» **WHAT YOU WILL DO**: In the entries below, find every line with "listingu" and copy it.

-- Opening Marker --

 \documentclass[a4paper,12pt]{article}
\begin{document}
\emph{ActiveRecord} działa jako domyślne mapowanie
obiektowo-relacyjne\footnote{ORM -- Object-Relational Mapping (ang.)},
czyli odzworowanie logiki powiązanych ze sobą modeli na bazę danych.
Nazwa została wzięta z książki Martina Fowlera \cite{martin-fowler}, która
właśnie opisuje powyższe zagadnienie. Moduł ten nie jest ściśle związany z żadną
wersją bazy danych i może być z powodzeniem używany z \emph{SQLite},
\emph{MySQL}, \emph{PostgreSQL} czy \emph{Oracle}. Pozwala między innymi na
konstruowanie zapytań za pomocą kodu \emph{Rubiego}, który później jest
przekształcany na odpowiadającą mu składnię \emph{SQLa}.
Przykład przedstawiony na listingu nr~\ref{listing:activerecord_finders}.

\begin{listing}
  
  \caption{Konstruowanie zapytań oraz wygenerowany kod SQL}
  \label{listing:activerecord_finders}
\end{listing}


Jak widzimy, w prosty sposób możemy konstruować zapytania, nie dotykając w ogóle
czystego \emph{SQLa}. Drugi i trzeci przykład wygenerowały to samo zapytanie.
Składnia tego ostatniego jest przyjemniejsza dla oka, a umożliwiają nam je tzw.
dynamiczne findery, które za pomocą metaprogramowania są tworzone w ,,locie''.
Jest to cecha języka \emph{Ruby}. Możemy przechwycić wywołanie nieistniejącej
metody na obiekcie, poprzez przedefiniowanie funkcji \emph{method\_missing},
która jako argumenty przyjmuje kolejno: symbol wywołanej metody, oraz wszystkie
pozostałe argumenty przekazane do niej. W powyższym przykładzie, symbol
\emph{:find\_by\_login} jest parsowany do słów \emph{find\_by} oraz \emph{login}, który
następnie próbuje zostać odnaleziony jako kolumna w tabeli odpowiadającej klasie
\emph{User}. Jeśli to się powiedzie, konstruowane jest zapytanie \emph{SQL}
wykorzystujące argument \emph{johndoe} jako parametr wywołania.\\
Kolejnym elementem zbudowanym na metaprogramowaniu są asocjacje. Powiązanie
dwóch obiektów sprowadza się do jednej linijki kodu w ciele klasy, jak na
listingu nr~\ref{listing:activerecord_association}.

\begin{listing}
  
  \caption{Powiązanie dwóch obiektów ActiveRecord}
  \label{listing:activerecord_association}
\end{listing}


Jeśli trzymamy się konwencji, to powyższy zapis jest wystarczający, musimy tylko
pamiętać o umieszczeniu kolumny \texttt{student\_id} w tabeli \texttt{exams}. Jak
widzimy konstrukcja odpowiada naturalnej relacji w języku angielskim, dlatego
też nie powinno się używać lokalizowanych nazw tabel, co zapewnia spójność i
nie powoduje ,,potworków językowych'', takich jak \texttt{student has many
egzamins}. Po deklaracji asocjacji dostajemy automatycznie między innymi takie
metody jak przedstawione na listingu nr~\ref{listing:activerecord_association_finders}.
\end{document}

-- Closing Marker --

» **TASK RESPONSE**:
Przykład przedstawiony na listingu nr~\ref{listing:activerecord_finders}.
listingu nr~\ref{listing:activerecord_association}.
metody jak przedstawione na listingu nr~\ref{listing:activerecord_association_finders}.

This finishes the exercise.